Exercise prompt
If a line of the records holds the word "that", copy it out.

Exercise materials
....................
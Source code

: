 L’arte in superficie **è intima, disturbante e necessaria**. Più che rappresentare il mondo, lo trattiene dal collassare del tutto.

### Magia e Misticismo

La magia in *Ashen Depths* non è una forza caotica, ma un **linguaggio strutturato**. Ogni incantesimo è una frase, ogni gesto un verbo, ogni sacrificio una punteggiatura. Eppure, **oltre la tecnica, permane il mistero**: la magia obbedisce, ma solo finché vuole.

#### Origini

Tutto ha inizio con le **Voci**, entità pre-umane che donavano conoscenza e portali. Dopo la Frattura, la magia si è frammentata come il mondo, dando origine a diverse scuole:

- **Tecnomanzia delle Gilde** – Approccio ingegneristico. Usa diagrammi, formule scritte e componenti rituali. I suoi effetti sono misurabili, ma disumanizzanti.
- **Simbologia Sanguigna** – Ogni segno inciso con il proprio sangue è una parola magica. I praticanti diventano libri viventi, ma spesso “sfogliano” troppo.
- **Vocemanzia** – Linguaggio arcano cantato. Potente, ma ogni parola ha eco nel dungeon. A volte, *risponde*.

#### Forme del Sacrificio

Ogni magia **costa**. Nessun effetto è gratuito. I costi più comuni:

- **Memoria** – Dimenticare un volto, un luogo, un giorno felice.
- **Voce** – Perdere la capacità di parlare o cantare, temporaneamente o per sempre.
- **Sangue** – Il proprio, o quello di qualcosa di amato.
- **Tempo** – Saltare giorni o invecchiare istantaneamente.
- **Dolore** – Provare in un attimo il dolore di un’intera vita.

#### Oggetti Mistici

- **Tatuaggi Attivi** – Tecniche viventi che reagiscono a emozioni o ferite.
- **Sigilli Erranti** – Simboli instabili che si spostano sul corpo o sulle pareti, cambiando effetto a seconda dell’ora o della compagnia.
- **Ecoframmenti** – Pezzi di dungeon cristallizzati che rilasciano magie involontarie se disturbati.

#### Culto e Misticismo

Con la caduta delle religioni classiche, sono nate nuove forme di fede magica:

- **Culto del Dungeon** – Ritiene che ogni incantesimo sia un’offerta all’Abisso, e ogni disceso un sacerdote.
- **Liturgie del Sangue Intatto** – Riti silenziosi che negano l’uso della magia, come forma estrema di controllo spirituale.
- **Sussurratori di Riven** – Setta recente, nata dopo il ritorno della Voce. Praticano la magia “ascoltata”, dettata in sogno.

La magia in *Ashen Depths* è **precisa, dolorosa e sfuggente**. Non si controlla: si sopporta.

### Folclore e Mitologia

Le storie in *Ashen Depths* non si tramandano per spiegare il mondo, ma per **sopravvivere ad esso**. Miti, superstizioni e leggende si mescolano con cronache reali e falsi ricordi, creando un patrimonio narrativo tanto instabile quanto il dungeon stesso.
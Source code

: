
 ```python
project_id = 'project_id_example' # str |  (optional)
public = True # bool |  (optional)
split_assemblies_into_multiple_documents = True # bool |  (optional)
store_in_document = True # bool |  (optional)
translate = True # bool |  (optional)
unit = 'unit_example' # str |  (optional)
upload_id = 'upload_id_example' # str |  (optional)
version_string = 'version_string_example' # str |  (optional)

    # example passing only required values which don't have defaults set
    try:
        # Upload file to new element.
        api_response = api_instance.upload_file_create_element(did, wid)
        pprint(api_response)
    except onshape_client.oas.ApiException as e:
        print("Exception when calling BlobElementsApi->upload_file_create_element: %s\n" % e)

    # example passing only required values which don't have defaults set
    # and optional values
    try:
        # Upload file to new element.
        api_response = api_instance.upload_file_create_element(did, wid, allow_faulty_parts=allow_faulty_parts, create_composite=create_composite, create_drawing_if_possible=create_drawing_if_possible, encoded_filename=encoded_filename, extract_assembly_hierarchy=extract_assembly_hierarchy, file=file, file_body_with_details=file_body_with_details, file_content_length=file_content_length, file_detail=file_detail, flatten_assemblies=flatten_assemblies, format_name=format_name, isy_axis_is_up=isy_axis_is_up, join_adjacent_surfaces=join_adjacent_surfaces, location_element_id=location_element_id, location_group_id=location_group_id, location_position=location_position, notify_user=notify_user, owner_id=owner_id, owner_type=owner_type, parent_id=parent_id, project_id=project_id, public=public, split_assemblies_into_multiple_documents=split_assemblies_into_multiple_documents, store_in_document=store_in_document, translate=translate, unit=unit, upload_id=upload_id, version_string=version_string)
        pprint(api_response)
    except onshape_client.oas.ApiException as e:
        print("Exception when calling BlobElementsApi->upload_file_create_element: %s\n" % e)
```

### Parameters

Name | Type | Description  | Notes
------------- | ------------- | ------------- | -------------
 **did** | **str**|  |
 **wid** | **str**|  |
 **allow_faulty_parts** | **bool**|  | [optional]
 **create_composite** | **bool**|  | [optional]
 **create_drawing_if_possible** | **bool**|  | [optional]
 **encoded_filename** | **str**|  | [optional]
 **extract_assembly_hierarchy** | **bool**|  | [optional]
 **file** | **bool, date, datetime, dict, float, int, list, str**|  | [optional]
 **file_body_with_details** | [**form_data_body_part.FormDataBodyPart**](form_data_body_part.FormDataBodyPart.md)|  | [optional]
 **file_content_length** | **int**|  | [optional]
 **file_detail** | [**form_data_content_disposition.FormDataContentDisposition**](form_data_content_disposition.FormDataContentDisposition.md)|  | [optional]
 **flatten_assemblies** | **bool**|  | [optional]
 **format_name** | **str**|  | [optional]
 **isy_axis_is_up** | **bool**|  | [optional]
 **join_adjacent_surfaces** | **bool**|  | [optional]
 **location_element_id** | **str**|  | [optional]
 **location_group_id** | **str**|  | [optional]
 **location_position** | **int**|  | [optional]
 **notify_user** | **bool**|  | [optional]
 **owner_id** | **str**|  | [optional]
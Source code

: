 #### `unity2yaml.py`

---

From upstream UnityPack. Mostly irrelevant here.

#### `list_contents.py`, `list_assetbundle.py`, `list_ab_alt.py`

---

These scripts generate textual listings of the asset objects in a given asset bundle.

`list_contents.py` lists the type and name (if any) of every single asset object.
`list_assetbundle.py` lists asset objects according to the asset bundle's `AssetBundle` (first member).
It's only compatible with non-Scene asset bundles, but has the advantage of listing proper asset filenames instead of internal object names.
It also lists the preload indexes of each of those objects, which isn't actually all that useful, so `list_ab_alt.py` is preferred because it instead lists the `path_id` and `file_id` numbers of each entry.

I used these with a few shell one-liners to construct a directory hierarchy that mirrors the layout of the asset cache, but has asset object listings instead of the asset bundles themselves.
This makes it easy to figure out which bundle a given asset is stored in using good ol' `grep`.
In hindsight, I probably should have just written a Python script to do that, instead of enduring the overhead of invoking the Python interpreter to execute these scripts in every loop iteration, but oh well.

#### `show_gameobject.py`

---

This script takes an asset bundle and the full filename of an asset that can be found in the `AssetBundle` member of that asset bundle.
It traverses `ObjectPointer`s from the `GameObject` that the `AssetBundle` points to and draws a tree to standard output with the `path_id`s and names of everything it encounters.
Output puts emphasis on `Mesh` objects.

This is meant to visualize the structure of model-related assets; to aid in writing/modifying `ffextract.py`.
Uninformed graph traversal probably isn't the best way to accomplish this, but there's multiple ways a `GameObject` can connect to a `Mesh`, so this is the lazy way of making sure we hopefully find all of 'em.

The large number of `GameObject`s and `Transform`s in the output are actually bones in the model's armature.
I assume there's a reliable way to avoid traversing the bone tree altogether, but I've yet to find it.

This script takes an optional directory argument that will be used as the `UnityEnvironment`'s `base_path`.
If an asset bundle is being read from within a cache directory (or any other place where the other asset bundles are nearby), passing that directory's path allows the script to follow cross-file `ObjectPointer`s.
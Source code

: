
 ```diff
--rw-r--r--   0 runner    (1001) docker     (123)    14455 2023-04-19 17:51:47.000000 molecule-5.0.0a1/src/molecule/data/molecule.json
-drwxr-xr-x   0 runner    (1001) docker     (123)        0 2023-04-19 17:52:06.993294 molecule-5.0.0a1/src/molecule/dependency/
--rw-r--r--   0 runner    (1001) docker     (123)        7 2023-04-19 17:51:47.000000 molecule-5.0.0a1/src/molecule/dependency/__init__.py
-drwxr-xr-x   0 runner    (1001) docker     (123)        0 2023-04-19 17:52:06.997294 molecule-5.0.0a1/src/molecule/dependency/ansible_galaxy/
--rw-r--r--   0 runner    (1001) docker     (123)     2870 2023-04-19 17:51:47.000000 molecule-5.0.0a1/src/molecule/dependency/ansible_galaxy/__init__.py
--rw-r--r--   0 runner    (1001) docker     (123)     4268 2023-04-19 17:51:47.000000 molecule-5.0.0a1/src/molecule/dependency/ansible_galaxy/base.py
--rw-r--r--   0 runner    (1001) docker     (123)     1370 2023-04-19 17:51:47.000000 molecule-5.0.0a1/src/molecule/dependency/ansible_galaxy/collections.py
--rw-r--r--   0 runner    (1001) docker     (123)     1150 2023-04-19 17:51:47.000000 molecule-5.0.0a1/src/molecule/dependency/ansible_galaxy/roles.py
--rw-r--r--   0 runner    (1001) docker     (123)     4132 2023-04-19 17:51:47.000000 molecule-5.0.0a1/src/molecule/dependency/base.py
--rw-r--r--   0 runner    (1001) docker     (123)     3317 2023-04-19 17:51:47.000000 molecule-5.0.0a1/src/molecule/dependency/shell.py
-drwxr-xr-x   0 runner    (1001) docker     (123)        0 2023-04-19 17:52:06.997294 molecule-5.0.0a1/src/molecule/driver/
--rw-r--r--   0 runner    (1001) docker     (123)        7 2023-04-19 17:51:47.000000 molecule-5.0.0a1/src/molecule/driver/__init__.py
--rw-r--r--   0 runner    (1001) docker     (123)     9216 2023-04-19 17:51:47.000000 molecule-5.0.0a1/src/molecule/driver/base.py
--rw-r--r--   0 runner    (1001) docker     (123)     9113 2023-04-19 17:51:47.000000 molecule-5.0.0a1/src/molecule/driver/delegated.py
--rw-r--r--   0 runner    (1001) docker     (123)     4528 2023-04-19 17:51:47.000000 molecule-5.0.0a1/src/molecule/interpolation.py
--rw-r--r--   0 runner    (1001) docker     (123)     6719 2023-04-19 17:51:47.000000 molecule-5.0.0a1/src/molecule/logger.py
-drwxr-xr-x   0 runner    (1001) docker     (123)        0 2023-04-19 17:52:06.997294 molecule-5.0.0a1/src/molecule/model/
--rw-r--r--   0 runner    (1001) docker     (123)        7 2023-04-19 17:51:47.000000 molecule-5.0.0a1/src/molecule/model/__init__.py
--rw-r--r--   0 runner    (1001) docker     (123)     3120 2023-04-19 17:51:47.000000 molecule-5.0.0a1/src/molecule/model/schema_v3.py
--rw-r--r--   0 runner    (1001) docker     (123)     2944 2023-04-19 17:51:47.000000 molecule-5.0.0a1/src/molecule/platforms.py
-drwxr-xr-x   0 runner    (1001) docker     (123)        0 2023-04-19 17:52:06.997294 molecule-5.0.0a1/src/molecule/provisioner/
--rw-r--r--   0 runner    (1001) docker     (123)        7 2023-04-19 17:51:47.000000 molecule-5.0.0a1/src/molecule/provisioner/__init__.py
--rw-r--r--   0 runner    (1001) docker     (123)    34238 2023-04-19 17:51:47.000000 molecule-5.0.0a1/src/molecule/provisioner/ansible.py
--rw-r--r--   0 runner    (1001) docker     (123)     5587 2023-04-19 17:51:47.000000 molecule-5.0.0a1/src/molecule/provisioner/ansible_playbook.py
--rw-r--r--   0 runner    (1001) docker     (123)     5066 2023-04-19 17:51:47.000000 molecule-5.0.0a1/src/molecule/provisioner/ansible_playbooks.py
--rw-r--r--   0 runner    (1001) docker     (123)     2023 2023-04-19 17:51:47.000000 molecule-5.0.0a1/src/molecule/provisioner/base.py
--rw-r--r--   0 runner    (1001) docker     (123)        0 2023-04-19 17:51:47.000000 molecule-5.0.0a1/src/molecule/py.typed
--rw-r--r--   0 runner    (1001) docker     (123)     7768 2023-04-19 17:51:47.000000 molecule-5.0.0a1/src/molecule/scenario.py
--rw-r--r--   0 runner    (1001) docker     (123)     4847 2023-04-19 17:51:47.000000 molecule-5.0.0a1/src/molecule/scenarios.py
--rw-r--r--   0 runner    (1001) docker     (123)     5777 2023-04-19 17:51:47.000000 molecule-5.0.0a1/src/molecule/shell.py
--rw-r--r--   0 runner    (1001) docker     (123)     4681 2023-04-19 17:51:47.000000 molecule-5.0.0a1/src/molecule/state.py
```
....................
Result of the exercise
It also lists the preload indexes of each of those objects, which isn't actually all that useful, so `list_ab_alt.py` is preferred because it instead lists the `path_id` and `file_id` numbers of each entry.
I used these with a few shell one-liners to construct a directory hierarchy that mirrors the layout of the asset cache, but has asset object listings instead of the asset bundles themselves.
In hindsight, I probably should have just written a Python script to do that, instead of enduring the overhead of invoking the Python interpreter to execute these scripts in every loop iteration, but oh well.
This script takes an asset bundle and the full filename of an asset that can be found in the `AssetBundle` member of that asset bundle.
It traverses `ObjectPointer`s from the `GameObject` that the `AssetBundle` points to and draws a tree to standard output with the `path_id`s and names of everything it encounters.
This script takes an optional directory argument that will be used as the `UnityEnvironment`'s `base_path`.
If an asset bundle is being read from within a cache directory (or any other place where the other asset bundles are nearby), passing that directory's path allows the script to follow cross-file `ObjectPointer`s.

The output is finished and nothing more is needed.